The basic arithmetic a computer chip can do only works on numbers(integers or floating point) of a fixed size.

There are many algorithms that could be extended to work on numbers of arbitrary size (and some require them). Therefore, a way to store and perform arithmetic with arbitrary-size numbers is good to have.

For arbitrary-size integers, the approach usually is to take a list of bytes (which each can store a value in the 0-255 range) and have the final 'big number' (often shorted as bignum) then be base-256, by using each of these bytes as 'digits' (ducentiquinquagintiquinquesexa-its?).

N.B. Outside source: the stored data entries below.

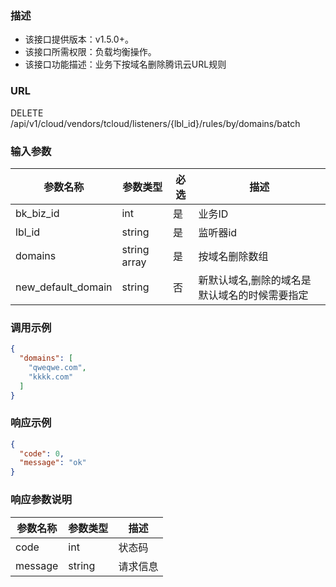 ### 描述

- 该接口提供版本：v1.5.0+。
- 该接口所需权限：负载均衡操作。
- 该接口功能描述：业务下按域名删除腾讯云URL规则

### URL

DELETE /api/v1/cloud/vendors/tcloud/listeners/{lbl_id}/rules/by/domains/batch

### 输入参数

| 参数名称               | 参数类型         | 必选 | 描述                      |
|--------------------|--------------|----|-------------------------|
| bk_biz_id          | int          | 是  | 业务ID                    |
| lbl_id             | string       | 是  | 监听器id                   |
| domains            | string array | 是  | 按域名删除数组                 |
| new_default_domain | string       | 否  | 新默认域名,删除的域名是默认域名的时候需要指定 |

### 调用示例

```json
{
  "domains": [
    "qweqwe.com",
    "kkkk.com"
  ]
}
```

### 响应示例

```json
{
  "code": 0,
  "message": "ok"
}
```

### 响应参数说明

| 参数名称    | 参数类型   | 描述   |
|---------|--------|------|
| code    | int    | 状态码  |
| message | string | 请求信息 |
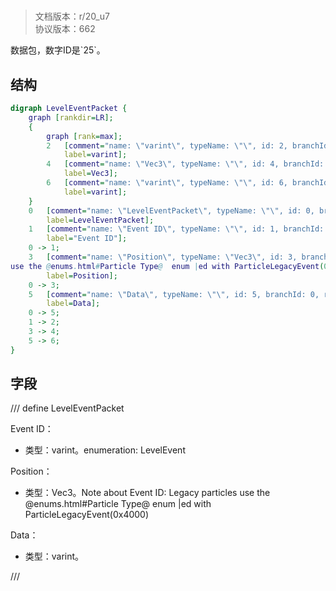 # <!-- md:samp LevelEventPacket -->

> 文档版本：r/20_u7<br/>协议版本：662

<!-- md:samp LevelEventPacket -->数据包，数字ID是`25`。

## 结构

```dot
digraph LevelEventPacket {
	graph [rankdir=LR];
	{
		graph [rank=max];
		2	[comment="name: \"varint\", typeName: \"\", id: 2, branchId: 0, recurseId: -1, attributes: 512, notes: \"\"",
			label=varint];
		4	[comment="name: \"Vec3\", typeName: \"\", id: 4, branchId: 0, recurseId: -1, attributes: 512, notes: \"\"",
			label=Vec3];
		6	[comment="name: \"varint\", typeName: \"\", id: 6, branchId: 0, recurseId: -1, attributes: 512, notes: \"\"",
			label=varint];
	}
	0	[comment="name: \"LevelEventPacket\", typeName: \"\", id: 0, branchId: 25, recurseId: -1, attributes: 0, notes: \"\"",
		label=LevelEventPacket];
	1	[comment="name: \"Event ID\", typeName: \"\", id: 1, branchId: 0, recurseId: -1, attributes: 0, notes: \"enumeration: LevelEvent\"",
		label="Event ID"];
	0 -> 1;
	3	[comment="name: \"Position\", typeName: \"Vec3\", id: 3, branchId: 0, recurseId: -1, attributes: 256, notes: \"Note about Event ID: Legacy particles \
use the @enums.html#Particle Type@  enum |ed with ParticleLegacyEvent(0x4000)\"",
		label=Position];
	0 -> 3;
	5	[comment="name: \"Data\", typeName: \"\", id: 5, branchId: 0, recurseId: -1, attributes: 0, notes: \"\"",
		label=Data];
	0 -> 5;
	1 -> 2;
	3 -> 4;
	5 -> 6;
}

```

## 字段

/// define
LevelEventPacket

Event ID：<!-- md:samp varint -->

- 类型：varint。enumeration: LevelEvent

Position：[<!-- md:samp Vec3 -->](refs/protocols/types/Vec3.md)

- 类型：Vec3。Note about Event ID: Legacy particles use the @enums.html#Particle Type@  enum |ed with ParticleLegacyEvent(0x4000)

Data：<!-- md:samp varint -->

- 类型：varint。


///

For any non-integer arbitrary-sized real number, there exist two different ways of representation:

  • decimals, which consist of an arbitrary-size 'big number' mantissa and exponent. The number is represented by sign(+1 or -1) * mantissa * pow(base, exponent) (where base is usually 2 or sometimes 10)
  • rationals, which have an arbitrary size 'big number' numerator and denominator. The number is represented by numerator / denominator

In practice, I've found many more languages and libraries to use/support decimal data types than rational data types. An example of this are (SQL) data stores, which have a native DECIMAL data type but not a rational one.

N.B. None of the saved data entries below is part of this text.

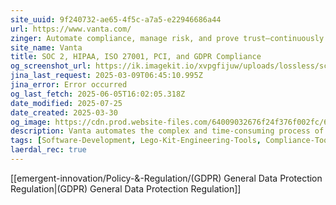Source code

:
 ```yaml
---
site_uuid: 9f240732-ae65-4f5c-a7a5-e22946686a44
url: https://www.vanta.com/
zinger: Automate compliance, manage risk, and prove trust—continuously
site_name: Vanta
title: SOC 2, HIPAA, ISO 27001, PCI, and GDPR Compliance
og_screenshot_url: https://ik.imagekit.io/xvpgfijuw/uploads/lossless/screenshots/20250605_Vanta_og_screenshot.jpeg
jina_last_request: 2025-03-09T06:45:10.995Z
jina_error: Error occurred
og_last_fetch: 2025-06-05T16:02:05.318Z
date_modified: 2025-07-25
date_created: 2025-03-30
og_image: https://cdn.prod.website-files.com/64009032676f24f376f002fc/6696ff4592cb51e995abef60_Homepage.png
description: Vanta automates the complex and time-consuming process of SOC 2, HIPAA, ISO 27001, PCI, and GDPR compliance certification. Automate your security monitoring in weeks instead of months.
tags: [Software-Development, Lego-Kit-Engineering-Tools, Compliance-Tools, Compliance-AI, Check-It-Out]
laerdal_rec: true
---
```


[[emergent-innovation/Policy-&-Regulation/(GDPR) General Data Protection Regulation|(GDPR) General Data Protection Regulation]]

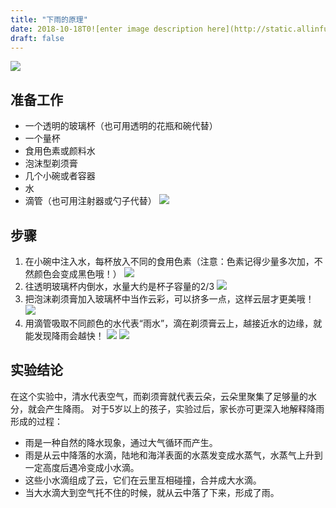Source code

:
 ```yaml
---
title: "下雨的原理"
date: 2018-10-18T0![enter image description here](http://static.allinfun.cn/buchadian/12.2LIS.MP3)8:23:16+08:00
draft: false
---
```


![](http://static.allinfun.cn//buchadian-homelab//home/unun/code/buchadian-homelab/content/homelab/image/rain.gif)

## 准备工作
* 一个透明的玻璃杯（也可用透明的花瓶和碗代替）
* 一个量杯
* 食用色素或颜料水
* 泡沫型剃须膏
* 几个小碗或者容器
* 水
* 滴管（也可用注射器或勺子代替）
![](http://static.allinfun.cn//buchadian-homelab//home/unun/code/buchadian-homelab/content/homelab/image/1.webp)

## 步骤
1. 在小碗中注入水，每杯放入不同的食用色素（注意：色素记得少量多次加，不然颜色会变成黑色哦！）
![](http://static.allinfun.cn//buchadian//home/unun/code/buchadian-homelab/content/homelab/image/step1.webp)
2. 往透明玻璃杯内倒水，水量大约是杯子容量的2/3
![](http://static.allinfun.cn//buchadian-homelab//home/unun/code/buchadian-homelab/content/homelab/image/step2.webp)
3. 把泡沫剃须膏加入玻璃杯中当作云彩，可以挤多一点，这样云层才更美哦！
![](http://static.allinfun.cn//buchadian-homelab//home/unun/code/buchadian-homelab/content/homelab/image/step3.webp)
4. 用滴管吸取不同颜色的水代表“雨水”，滴在剃须膏云上，越接近水的边缘，就能发现降雨会越快！
![](http://static.allinfun.cn//buchadian-homelab//home/unun/code/buchadian-homelab/content/homelab/image/step4.gif)
![](http://static.allinfun.cn//buchadian-homelab//home/unun/code/buchadian-homelab/content/homelab/image/ste4-2.gif)

## 实验结论
在这个实验中，清水代表空气，而剃须膏就代表云朵，云朵里聚集了足够量的水分，就会产生降雨。
对于5岁以上的孩子，实验过后，家长亦可更深入地解释降雨形成的过程：

* 雨是一种自然的降水现象，通过大气循环而产生。
* 雨是从云中降落的水滴，陆地和海洋表面的水蒸发变成水蒸气，水蒸气上升到一定高度后遇冷变成小水滴。
* 这些小水滴组成了云，它们在云里互相碰撞，合并成大水滴。
* 当大水滴大到空气托不住的时候，就从云中落了下来，形成了雨。




<!--stackedit_data:
eyJoaXN0b3J5IjpbLTEzNzAxOTg2NjYsLTE2NTgxMjQ1OTksMT
U5NDQwNzk4OSwxMDExMzM0MjUzXX0=
-->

Why is this the case? Why are decimal data types preferred over rational ones?

  • 1
    Probably because humans find 3.08049554263371 easier to comprehend than 8928492384932/2898394839844.
    – Jasmijn
    Commented Aug 25, 2016 at 11:44
  • 2
    @Robin That is only a matter of presentation; inside a computer, numbers are usually stored in binary, so internally it would be e.g. 01000000 01000101 00100110 11010111 for a simple float. Neither decimals nor rational numbers change this fact.
    – Qqwy
    Commented Aug 25, 2016 at 12:17

4 Answers 4


A quibble

Arbitrary-precision decimals are actually fairly rare. E.g. although you mention SQL in the question, the SQL standard doesn't require implementations to support arbitrary precision. E.g. MS SQL Server only supports up to 38 digits of precision. Other libraries could more accurately be described as supporting variable precision rather than arbitrary precision: e.g. Java's BigDecimal operates within a MathContext which defines the precision of the results of an operation. A true arbitrary-precision implementation wouldn't require you to commit up front to the precision you will need in the future. (Yes, that means it must necessarily be lazy).


Why am I making this distinction? Because when you're working with fixed precision (whether limited, as in SQL Server, or variable, as in Java) a series of operations uses a predictable amount of memory. When working with rationals, on the other hand, the memory usage can grow without bound.

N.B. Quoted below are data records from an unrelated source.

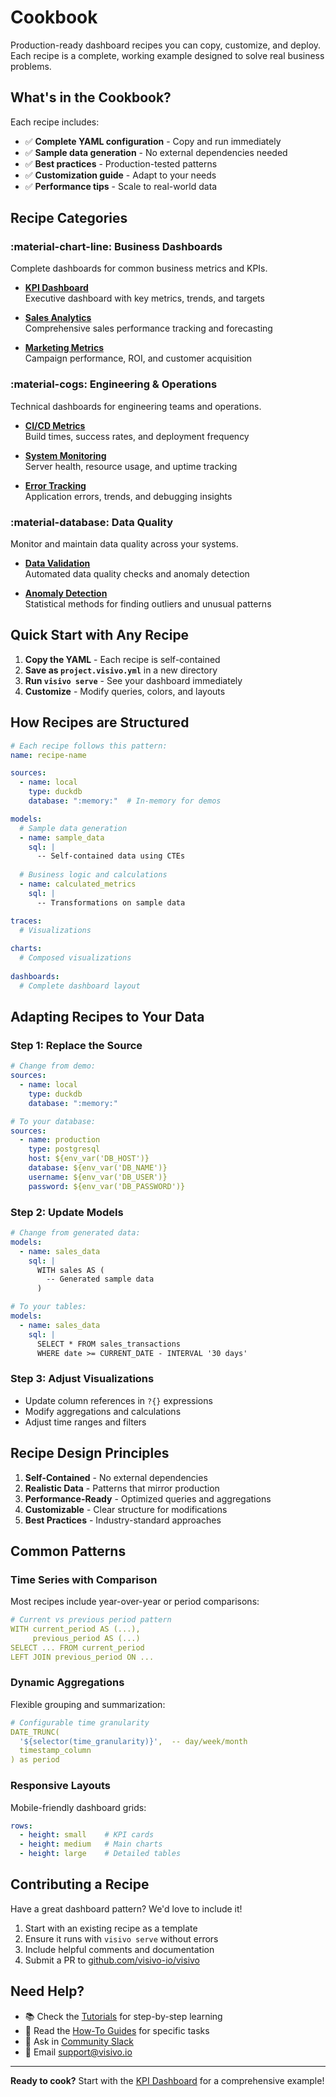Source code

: # Cookbook

Production-ready dashboard recipes you can copy, customize, and deploy. Each recipe is a complete, working example designed to solve real business problems.

## What's in the Cookbook?

Each recipe includes:
- ✅ **Complete YAML configuration** - Copy and run immediately
- ✅ **Sample data generation** - No external dependencies needed
- ✅ **Best practices** - Production-tested patterns
- ✅ **Customization guide** - Adapt to your needs
- ✅ **Performance tips** - Scale to real-world data

## Recipe Categories

<div class="grid cards" markdown>

### :material-chart-line: Business Dashboards

Complete dashboards for common business metrics and KPIs.

-   **[KPI Dashboard](kpi-dashboard.md)**  
    Executive dashboard with key metrics, trends, and targets

-   **[Sales Analytics](sales-analytics.md)**  
    Comprehensive sales performance tracking and forecasting

-   **[Marketing Metrics](marketing.md)**  
    Campaign performance, ROI, and customer acquisition

### :material-cogs: Engineering & Operations

Technical dashboards for engineering teams and operations.

-   **[CI/CD Metrics](cicd-metrics.md)**  
    Build times, success rates, and deployment frequency

-   **[System Monitoring](monitoring.md)**  
    Server health, resource usage, and uptime tracking

-   **[Error Tracking](errors.md)**  
    Application errors, trends, and debugging insights

### :material-database: Data Quality

Monitor and maintain data quality across your systems.

-   **[Data Validation](validation.md)**  
    Automated data quality checks and anomaly detection

-   **[Anomaly Detection](anomalies.md)**  
    Statistical methods for finding outliers and unusual patterns

</div>

## Quick Start with Any Recipe

1. **Copy the YAML** - Each recipe is self-contained
2. **Save as `project.visivo.yml`** in a new directory
3. **Run `visivo serve`** - See your dashboard immediately
4. **Customize** - Modify queries, colors, and layouts

## How Recipes are Structured

```yaml
# Each recipe follows this pattern:
name: recipe-name

sources:
  - name: local
    type: duckdb
    database: ":memory:"  # In-memory for demos

models:
  # Sample data generation
  - name: sample_data
    sql: |
      -- Self-contained data using CTEs
      
  # Business logic and calculations
  - name: calculated_metrics
    sql: |
      -- Transformations on sample data

traces:
  # Visualizations
  
charts:
  # Composed visualizations
  
dashboards:
  # Complete dashboard layout
```

## Adapting Recipes to Your Data

### Step 1: Replace the Source
```yaml
# Change from demo:
sources:
  - name: local
    type: duckdb
    database: ":memory:"

# To your database:
sources:
  - name: production
    type: postgresql
    host: ${env_var('DB_HOST')}
    database: ${env_var('DB_NAME')}
    username: ${env_var('DB_USER')}
    password: ${env_var('DB_PASSWORD')}
```

### Step 2: Update Models
```yaml
# Change from generated data:
models:
  - name: sales_data
    sql: |
      WITH sales AS (
        -- Generated sample data
      )

# To your tables:
models:
  - name: sales_data
    sql: |
      SELECT * FROM sales_transactions
      WHERE date >= CURRENT_DATE - INTERVAL '30 days'
```

### Step 3: Adjust Visualizations
- Update column references in `?{}` expressions
- Modify aggregations and calculations
- Adjust time ranges and filters

## Recipe Design Principles

1. **Self-Contained** - No external dependencies
2. **Realistic Data** - Patterns that mirror production
3. **Performance-Ready** - Optimized queries and aggregations
4. **Customizable** - Clear structure for modifications
5. **Best Practices** - Industry-standard approaches

## Common Patterns

### Time Series with Comparison
Most recipes include year-over-year or period comparisons:
```yaml
# Current vs previous period pattern
WITH current_period AS (...),
     previous_period AS (...)
SELECT ... FROM current_period
LEFT JOIN previous_period ON ...
```

### Dynamic Aggregations
Flexible grouping and summarization:
```yaml
# Configurable time granularity
DATE_TRUNC(
  '${selector(time_granularity)}',  -- day/week/month
  timestamp_column
) as period
```

### Responsive Layouts
Mobile-friendly dashboard grids:
```yaml
rows:
  - height: small    # KPI cards
  - height: medium   # Main charts
  - height: large    # Detailed tables
```

## Contributing a Recipe

Have a great dashboard pattern? We'd love to include it!

1. Start with an existing recipe as a template
2. Ensure it runs with `visivo serve` without errors
3. Include helpful comments and documentation
4. Submit a PR to [github.com/visivo-io/visivo](https://github.com/visivo-io/visivo)

## Need Help?

- 📚 Check the [Tutorials](../tutorials/index.md) for step-by-step learning
- 📖 Read the [How-To Guides](../howto/index.md) for specific tasks
- 💬 Ask in [Community Slack](https://visivo-community.slack.com)
- 📧 Email [support@visivo.io](mailto:support@visivo.io)

---

**Ready to cook?** Start with the [KPI Dashboard](kpi-dashboard.md) for a comprehensive example!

This is an important difference which I believe goes a long way to explaining why historically language and library designers have favoured decimals over rationals. Particularly when you look at e.g. SQL, which is a product of an era when memory was much more restricted than today, it makes sense to choose a representation which allows you to bound your memory usage in advance.

Other plausible factors

I don't say that memory bounds are the only factor that influenced design decisions. There are two other plausible factors which come to mind readily:

  • The familiarity of the first generations of computer scientists with decimal tables of logarithms etc.
  • Hardware support. Back in the day, some instruction sets included instructions for operating on binary-coded decimal.

One reason might be simply that programmers are more used to decimal number representations, or that their arbitrary-precision library does not support rationals.

Another reason might be an additional performance penalty:

One central operation you certainly have to do on rational numbers is to reduce numerator and denominator. If you keep computing (addition, multiplication, etc) on rational numbers, the numerator and denominator usually grow fast (e.g. when adding two numbers with no common factors).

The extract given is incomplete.